— Мы еще не в тюрьме и не будем жить так, будто нас уже арестовали…
Моя храбрая приятельница не раз говорила:
— Я всегда поступала и буду поступать наоборот от того, что ждет от меня КГБ.
Путь от страха к противостоянию, к противоборству КГБ — это путь к свободе. Но это еще не свобода. По-настоящему свободен тот, кто может жить так, будто никакого КГБ не существует.
Мы так старались жить, учились так жить, зная, что ОНИ подслушивают наши разговоры, вскрывают наши письма, стоят под дверьми, что ОНИ грозили по телефону, разбили нам окна…
Да, я должна была, избавляясь от страха, в то же время думать о последствиях, ни на минуту не забывать об осторожности.
Но была и еще более глубокая причина, из-за которой я диссиденткой не стала, — я не хотела и не могла отказаться от своей профессии, от своего призвания, от просветительской деятельности, которая мне продолжала казаться нужной.
Много лет я изучала американскую литературу, писала и рассказывала студентам, учителям, библиотекарям о Хемингуэе, Фолкнере, Сэлинджере.

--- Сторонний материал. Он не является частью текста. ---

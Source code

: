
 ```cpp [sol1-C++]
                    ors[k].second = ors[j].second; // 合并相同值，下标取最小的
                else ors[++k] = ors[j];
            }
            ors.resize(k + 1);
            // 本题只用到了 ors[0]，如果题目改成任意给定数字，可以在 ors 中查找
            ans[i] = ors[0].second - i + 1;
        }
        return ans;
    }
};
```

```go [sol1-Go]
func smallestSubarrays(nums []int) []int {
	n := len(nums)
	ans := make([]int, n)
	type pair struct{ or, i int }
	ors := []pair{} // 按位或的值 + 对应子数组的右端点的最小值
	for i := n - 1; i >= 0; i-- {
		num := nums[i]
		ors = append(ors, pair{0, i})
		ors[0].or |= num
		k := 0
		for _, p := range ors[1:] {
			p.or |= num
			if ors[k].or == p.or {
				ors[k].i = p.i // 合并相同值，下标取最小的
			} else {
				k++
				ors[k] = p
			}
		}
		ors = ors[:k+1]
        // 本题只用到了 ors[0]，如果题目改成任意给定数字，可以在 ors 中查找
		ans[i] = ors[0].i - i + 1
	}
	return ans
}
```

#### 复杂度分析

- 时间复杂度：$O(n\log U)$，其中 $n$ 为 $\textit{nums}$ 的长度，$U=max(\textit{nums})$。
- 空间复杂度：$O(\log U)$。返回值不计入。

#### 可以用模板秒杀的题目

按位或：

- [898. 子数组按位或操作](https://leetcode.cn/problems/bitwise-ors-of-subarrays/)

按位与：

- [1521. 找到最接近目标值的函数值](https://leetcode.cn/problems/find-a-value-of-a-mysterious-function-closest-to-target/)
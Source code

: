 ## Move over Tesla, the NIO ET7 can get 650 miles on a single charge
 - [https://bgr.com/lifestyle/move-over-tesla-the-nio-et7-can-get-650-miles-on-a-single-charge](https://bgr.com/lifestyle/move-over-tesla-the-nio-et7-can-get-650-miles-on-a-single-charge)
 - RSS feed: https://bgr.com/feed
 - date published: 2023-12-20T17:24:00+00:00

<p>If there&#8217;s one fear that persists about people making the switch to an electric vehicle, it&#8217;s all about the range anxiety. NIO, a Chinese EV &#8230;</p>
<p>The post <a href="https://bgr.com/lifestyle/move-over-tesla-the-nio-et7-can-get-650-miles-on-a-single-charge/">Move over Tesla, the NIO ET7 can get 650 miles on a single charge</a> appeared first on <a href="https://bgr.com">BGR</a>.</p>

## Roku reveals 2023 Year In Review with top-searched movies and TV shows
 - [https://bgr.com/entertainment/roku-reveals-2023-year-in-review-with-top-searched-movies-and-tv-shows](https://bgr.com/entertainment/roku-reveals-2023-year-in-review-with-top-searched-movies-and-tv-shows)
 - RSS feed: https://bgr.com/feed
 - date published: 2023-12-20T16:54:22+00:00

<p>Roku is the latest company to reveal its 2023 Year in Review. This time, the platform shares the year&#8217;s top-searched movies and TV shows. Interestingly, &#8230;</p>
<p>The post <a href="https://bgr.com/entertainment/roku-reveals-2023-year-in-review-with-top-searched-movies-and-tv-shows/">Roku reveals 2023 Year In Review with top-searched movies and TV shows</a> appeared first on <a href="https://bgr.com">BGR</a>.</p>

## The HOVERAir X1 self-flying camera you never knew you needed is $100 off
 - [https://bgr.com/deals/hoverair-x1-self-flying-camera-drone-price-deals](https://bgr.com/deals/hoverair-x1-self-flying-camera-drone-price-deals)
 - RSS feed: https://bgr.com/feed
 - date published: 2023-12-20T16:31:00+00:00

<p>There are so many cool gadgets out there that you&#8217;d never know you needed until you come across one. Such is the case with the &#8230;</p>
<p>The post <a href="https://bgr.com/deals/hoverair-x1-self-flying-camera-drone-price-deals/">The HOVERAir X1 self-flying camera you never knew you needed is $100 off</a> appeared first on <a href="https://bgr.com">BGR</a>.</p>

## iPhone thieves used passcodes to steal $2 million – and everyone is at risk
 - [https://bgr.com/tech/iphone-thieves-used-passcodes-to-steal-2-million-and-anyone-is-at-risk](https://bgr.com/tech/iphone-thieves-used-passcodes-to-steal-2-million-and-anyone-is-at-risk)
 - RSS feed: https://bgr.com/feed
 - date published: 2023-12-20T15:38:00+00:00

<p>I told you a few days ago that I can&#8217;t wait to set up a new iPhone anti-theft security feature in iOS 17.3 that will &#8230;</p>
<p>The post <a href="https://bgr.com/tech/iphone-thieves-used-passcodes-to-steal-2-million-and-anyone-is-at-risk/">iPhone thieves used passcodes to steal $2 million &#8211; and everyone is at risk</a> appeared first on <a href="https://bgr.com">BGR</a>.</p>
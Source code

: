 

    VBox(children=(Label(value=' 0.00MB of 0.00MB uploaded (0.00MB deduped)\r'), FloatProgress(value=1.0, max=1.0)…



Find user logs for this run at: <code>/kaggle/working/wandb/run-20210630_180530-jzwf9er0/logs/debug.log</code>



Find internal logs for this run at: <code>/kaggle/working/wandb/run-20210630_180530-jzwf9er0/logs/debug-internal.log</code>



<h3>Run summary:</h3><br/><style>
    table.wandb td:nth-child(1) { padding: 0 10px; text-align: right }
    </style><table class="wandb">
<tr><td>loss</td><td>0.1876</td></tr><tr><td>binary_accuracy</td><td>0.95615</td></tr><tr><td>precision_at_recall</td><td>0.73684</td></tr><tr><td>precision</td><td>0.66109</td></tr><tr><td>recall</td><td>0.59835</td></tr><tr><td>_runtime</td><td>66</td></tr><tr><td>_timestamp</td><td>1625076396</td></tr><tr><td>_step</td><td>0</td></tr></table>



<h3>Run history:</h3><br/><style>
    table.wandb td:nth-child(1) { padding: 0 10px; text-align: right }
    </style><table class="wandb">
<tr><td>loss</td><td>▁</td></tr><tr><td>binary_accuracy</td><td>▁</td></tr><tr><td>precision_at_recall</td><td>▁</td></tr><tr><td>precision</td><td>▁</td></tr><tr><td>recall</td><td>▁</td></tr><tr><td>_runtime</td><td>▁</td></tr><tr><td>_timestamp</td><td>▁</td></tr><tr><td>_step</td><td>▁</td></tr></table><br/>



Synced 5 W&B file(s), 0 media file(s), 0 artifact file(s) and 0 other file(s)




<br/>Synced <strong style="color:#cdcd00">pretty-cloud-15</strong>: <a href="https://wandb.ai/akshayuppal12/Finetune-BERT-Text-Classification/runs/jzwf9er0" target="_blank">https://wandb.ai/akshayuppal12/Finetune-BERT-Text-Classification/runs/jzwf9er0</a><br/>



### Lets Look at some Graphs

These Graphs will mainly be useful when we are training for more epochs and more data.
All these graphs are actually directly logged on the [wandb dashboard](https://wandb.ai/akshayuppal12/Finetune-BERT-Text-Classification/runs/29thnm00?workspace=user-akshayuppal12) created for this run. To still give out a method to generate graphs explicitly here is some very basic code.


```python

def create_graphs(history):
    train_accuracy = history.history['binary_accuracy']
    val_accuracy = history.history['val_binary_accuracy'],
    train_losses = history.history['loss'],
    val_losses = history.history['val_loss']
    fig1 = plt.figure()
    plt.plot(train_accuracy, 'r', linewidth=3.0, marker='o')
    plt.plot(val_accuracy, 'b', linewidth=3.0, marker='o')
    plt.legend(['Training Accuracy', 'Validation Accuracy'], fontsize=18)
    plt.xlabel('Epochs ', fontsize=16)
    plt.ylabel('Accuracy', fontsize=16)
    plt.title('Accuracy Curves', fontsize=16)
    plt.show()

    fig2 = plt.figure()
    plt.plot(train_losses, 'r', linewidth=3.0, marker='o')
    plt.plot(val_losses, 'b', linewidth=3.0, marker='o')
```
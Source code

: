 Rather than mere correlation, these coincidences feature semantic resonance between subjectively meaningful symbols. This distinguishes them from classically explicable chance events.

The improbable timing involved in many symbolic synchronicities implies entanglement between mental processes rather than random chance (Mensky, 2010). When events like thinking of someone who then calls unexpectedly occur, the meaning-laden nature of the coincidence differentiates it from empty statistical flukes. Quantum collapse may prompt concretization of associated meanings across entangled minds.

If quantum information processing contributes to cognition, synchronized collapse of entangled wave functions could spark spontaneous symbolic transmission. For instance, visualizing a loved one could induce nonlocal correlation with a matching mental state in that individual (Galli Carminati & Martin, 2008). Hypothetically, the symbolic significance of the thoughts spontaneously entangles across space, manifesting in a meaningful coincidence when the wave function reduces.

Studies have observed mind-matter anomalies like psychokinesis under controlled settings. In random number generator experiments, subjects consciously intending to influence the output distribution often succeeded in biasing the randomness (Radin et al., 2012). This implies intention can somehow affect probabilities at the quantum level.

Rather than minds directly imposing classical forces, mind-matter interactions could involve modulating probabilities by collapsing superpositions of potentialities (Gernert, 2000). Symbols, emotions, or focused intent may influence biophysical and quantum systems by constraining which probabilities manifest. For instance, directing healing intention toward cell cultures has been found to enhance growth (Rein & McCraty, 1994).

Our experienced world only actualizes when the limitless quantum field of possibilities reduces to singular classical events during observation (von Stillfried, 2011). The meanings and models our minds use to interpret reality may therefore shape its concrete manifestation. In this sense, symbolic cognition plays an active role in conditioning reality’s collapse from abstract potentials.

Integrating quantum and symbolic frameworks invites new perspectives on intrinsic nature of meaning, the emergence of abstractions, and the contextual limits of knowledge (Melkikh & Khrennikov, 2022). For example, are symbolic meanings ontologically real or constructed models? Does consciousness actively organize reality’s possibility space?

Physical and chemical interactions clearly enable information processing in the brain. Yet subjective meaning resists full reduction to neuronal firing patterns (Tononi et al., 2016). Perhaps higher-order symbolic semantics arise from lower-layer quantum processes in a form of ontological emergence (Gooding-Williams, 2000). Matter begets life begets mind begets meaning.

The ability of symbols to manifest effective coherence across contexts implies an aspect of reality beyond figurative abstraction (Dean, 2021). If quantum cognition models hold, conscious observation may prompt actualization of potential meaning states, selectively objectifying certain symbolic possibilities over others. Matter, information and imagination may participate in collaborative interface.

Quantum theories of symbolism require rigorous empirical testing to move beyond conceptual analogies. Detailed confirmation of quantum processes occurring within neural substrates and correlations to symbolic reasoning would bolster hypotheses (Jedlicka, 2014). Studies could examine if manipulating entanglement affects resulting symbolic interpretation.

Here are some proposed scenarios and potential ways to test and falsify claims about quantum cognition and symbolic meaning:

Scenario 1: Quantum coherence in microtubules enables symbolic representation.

Я думала, что познакомить читателей еще с одним хорошим американским писателем — это значит просверлить еще одну дырку в железном занавесе.
Я искала ответы на проклятые, вечные и каждый раз новые вопросы русской истории: так что же нам делать? Совесть требует участвовать, но если участвовать, тогда…
Обращалась к старым любимым книгам и к моим современникам.
Александр Герцен
«Когда бы люди захотели вместо того чтобы спасать мир — спасать себя, вместо того чтобы спасать человечество — себя освобождать, — как много они бы сделали для спасения мира, для освобождения человечества…»
Давид Самойлов
«Нация еще долго будет разбираться в своем прошлом и настоящем. И помочь ей в этом процессе наша интеллигенция может только просветительской работой — т. е. медленным и методическим объяснением культурных и просветительских ценностей на уровне школьного учителя. Просветительство и есть главное дело, несмотря на всю скромность этого названия».
Татьяна Литвинова вспоминает: «Корнею Ивановичу Чуковскому очень не нравилась моя — такая минимальная! — замешанность в диссидентском движении, и не только потому, что он за меня тревожился, но он считал, что очень неправильно для человека, который несет какой-то культурный заряд, тратить себя на трибуну… что самое главное во все времена истории народа — делать то, что именно ты можешь. Он считал, что хорошая книга, переведенная мною, гораздо важнее, чем выступление на суде».
И она сама развивает ту же тему: «Положение человека творческой профессии трагично в любом обществе: ведь у него одна коротенькая жизнь, в течение которой он должен… реализовать свое призвание. Отложить эту реализацию невозможно, как и земледельцу пахоту, сев и т. д. А русский литератор — это сплошное наступание на горло собственной песне…»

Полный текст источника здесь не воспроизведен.